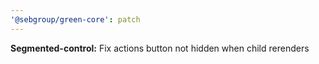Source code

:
 ```yaml
---
'@sebgroup/green-core': patch
---
```


**Segmented-control:** Fix actions button not hidden when child rerenders
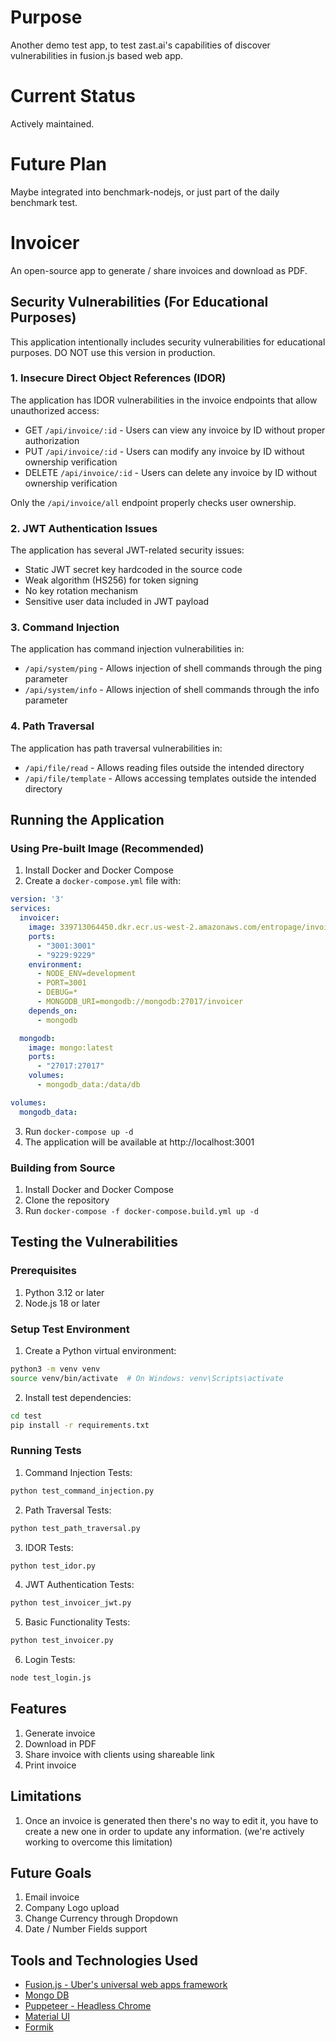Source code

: # Purpose
Another demo test app, to test zast.ai's capabilities of discover vulnerabilities in fusion.js based web app.

# Current Status
Actively maintained.

# Future Plan
Maybe integrated into benchmark-nodejs, or just part of the daily benchmark test.

# Invoicer

An open-source app to generate / share invoices and download as PDF.

## Security Vulnerabilities (For Educational Purposes)

This application intentionally includes security vulnerabilities for educational purposes. DO NOT use this version in production.

### 1. Insecure Direct Object References (IDOR)

The application has IDOR vulnerabilities in the invoice endpoints that allow unauthorized access:

- GET `/api/invoice/:id` - Users can view any invoice by ID without proper authorization
- PUT `/api/invoice/:id` - Users can modify any invoice by ID without ownership verification
- DELETE `/api/invoice/:id` - Users can delete any invoice by ID without ownership verification

Only the `/api/invoice/all` endpoint properly checks user ownership.

### 2. JWT Authentication Issues

The application has several JWT-related security issues:

- Static JWT secret key hardcoded in the source code
- Weak algorithm (HS256) for token signing
- No key rotation mechanism
- Sensitive user data included in JWT payload

### 3. Command Injection

The application has command injection vulnerabilities in:

- `/api/system/ping` - Allows injection of shell commands through the ping parameter
- `/api/system/info` - Allows injection of shell commands through the info parameter

### 4. Path Traversal

The application has path traversal vulnerabilities in:

- `/api/file/read` - Allows reading files outside the intended directory
- `/api/file/template` - Allows accessing templates outside the intended directory

## Running the Application

### Using Pre-built Image (Recommended)

1. Install Docker and Docker Compose
2. Create a `docker-compose.yml` file with:
```yaml
version: '3'
services:
  invoicer:
    image: 339713064450.dkr.ecr.us-west-2.amazonaws.com/entropage/invoicer:0.3
    ports:
      - "3001:3001"
      - "9229:9229"
    environment:
      - NODE_ENV=development
      - PORT=3001
      - DEBUG=*
      - MONGODB_URI=mongodb://mongodb:27017/invoicer
    depends_on:
      - mongodb

  mongodb:
    image: mongo:latest
    ports:
      - "27017:27017"
    volumes:
      - mongodb_data:/data/db

volumes:
  mongodb_data:
```
3. Run `docker-compose up -d`
4. The application will be available at http://localhost:3001

### Building from Source

1. Install Docker and Docker Compose
2. Clone the repository
3. Run `docker-compose -f docker-compose.build.yml up -d`

## Testing the Vulnerabilities

### Prerequisites

1. Python 3.12 or later
2. Node.js 18 or later

### Setup Test Environment

1. Create a Python virtual environment:
```bash
python3 -m venv venv
source venv/bin/activate  # On Windows: venv\Scripts\activate
```

2. Install test dependencies:
```bash
cd test
pip install -r requirements.txt
```

### Running Tests

1. Command Injection Tests:
```bash
python test_command_injection.py
```

2. Path Traversal Tests:
```bash
python test_path_traversal.py
```

3. IDOR Tests:
```bash
python test_idor.py
```

4. JWT Authentication Tests:
```bash
python test_invoicer_jwt.py
```

5. Basic Functionality Tests:
```bash
python test_invoicer.py
```

6. Login Tests:
```bash
node test_login.js
```

## Features

1. Generate invoice
2. Download in PDF
3. Share invoice with clients using shareable link
4. Print invoice

## Limitations

1. Once an invoice is generated then there's no way to edit it, you have to create a new one in order to update any information. (we're actively working to overcome this limitation)

## Future Goals

1. Email invoice
2. Company Logo upload
3. Change Currency through Dropdown
4. Date / Number Fields support

## Tools and Technologies Used

- [Fusion.js - Uber's universal web apps framework](https://fusionjs.com/)
- [Mongo DB](https://www.mongodb.com/)
- [Puppeteer - Headless Chrome](https://github.com/GoogleChrome/puppeteer)
- [Material UI](https://material-ui.com/)
- [Formik](https://github.com/jaredpalmer/formik)
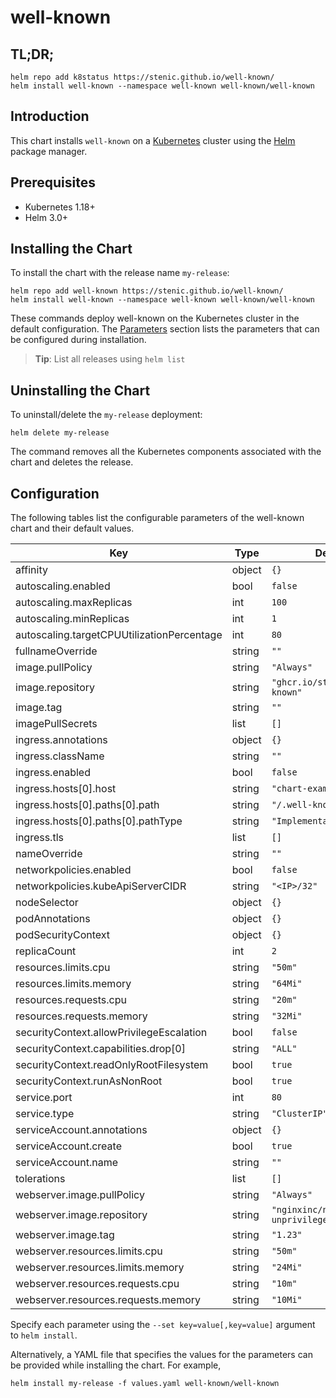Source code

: # well-known

## TL;DR;

```console
helm repo add k8status https://stenic.github.io/well-known/
helm install well-known --namespace well-known well-known/well-known
```

## Introduction

This chart installs `well-known` on a [Kubernetes](http://kubernetes.io) cluster using the [Helm](https://helm.sh) package manager.

## Prerequisites

- Kubernetes 1.18+
- Helm 3.0+

## Installing the Chart

To install the chart with the release name `my-release`:

```console
helm repo add well-known https://stenic.github.io/well-known/
helm install well-known --namespace well-known well-known/well-known
```

These commands deploy well-known on the Kubernetes cluster in the default configuration. The [Parameters](#parameters) section lists the parameters that can be configured during installation.

> **Tip**: List all releases using `helm list`

## Uninstalling the Chart

To uninstall/delete the `my-release` deployment:

```console
helm delete my-release
```

The command removes all the Kubernetes components associated with the chart and deletes the release.

## Configuration

The following tables list the configurable parameters of the well-known chart and their default values.

| Key | Type | Default | Description |
|-----|------|---------|-------------|
| affinity | object | `{}` |  |
| autoscaling.enabled | bool | `false` |  |
| autoscaling.maxReplicas | int | `100` |  |
| autoscaling.minReplicas | int | `1` |  |
| autoscaling.targetCPUUtilizationPercentage | int | `80` |  |
| fullnameOverride | string | `""` |  |
| image.pullPolicy | string | `"Always"` |  |
| image.repository | string | `"ghcr.io/stenic/well-known"` |  |
| image.tag | string | `""` |  |
| imagePullSecrets | list | `[]` |  |
| ingress.annotations | object | `{}` |  |
| ingress.className | string | `""` |  |
| ingress.enabled | bool | `false` |  |
| ingress.hosts[0].host | string | `"chart-example.local"` |  |
| ingress.hosts[0].paths[0].path | string | `"/.well-known/"` |  |
| ingress.hosts[0].paths[0].pathType | string | `"ImplementationSpecific"` |  |
| ingress.tls | list | `[]` |  |
| nameOverride | string | `""` |  |
| networkpolicies.enabled | bool | `false` |  |
| networkpolicies.kubeApiServerCIDR | string | `"<IP>/32"` |  |
| nodeSelector | object | `{}` |  |
| podAnnotations | object | `{}` |  |
| podSecurityContext | object | `{}` |  |
| replicaCount | int | `2` |  |
| resources.limits.cpu | string | `"50m"` |  |
| resources.limits.memory | string | `"64Mi"` |  |
| resources.requests.cpu | string | `"20m"` |  |
| resources.requests.memory | string | `"32Mi"` |  |
| securityContext.allowPrivilegeEscalation | bool | `false` |  |
| securityContext.capabilities.drop[0] | string | `"ALL"` |  |
| securityContext.readOnlyRootFilesystem | bool | `true` |  |
| securityContext.runAsNonRoot | bool | `true` |  |
| service.port | int | `80` |  |
| service.type | string | `"ClusterIP"` |  |
| serviceAccount.annotations | object | `{}` |  |
| serviceAccount.create | bool | `true` |  |
| serviceAccount.name | string | `""` |  |
| tolerations | list | `[]` |  |
| webserver.image.pullPolicy | string | `"Always"` |  |
| webserver.image.repository | string | `"nginxinc/nginx-unprivileged"` |  |
| webserver.image.tag | string | `"1.23"` |  |
| webserver.resources.limits.cpu | string | `"50m"` |  |
| webserver.resources.limits.memory | string | `"24Mi"` |  |
| webserver.resources.requests.cpu | string | `"10m"` |  |
| webserver.resources.requests.memory | string | `"10Mi"` |  |

Specify each parameter using the `--set key=value[,key=value]` argument to `helm install`.

Alternatively, a YAML file that specifies the values for the parameters can be provided while installing the chart. For example,

```console
helm install my-release -f values.yaml well-known/well-known
```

## Task prompt
Your answer must be the exact lines of the records from the first one through the line containing "- Static JWT", with no pictures in it.

## The completed task
Source code

:
 ```yaml
---
'@sebgroup/green-core': patch
---
```


**Segmented-control:** Fix actions button not hidden when child rerenders
Source code

: # Purpose
Another demo test app, to test zast.ai's capabilities of discover vulnerabilities in fusion.js based web app.

# Current Status
Actively maintained.

# Future Plan
Maybe integrated into benchmark-nodejs, or just part of the daily benchmark test.

# Invoicer

An open-source app to generate / share invoices and download as PDF.

## Security Vulnerabilities (For Educational Purposes)

This application intentionally includes security vulnerabilities for educational purposes. DO NOT use this version in production.

### 1. Insecure Direct Object References (IDOR)

The application has IDOR vulnerabilities in the invoice endpoints that allow unauthorized access:

- GET `/api/invoice/:id` - Users can view any invoice by ID without proper authorization
- PUT `/api/invoice/:id` - Users can modify any invoice by ID without ownership verification
- DELETE `/api/invoice/:id` - Users can delete any invoice by ID without ownership verification

Only the `/api/invoice/all` endpoint properly checks user ownership.

### 2. JWT Authentication Issues

The application has several JWT-related security issues:

- Static JWT secret key hardcoded in the source code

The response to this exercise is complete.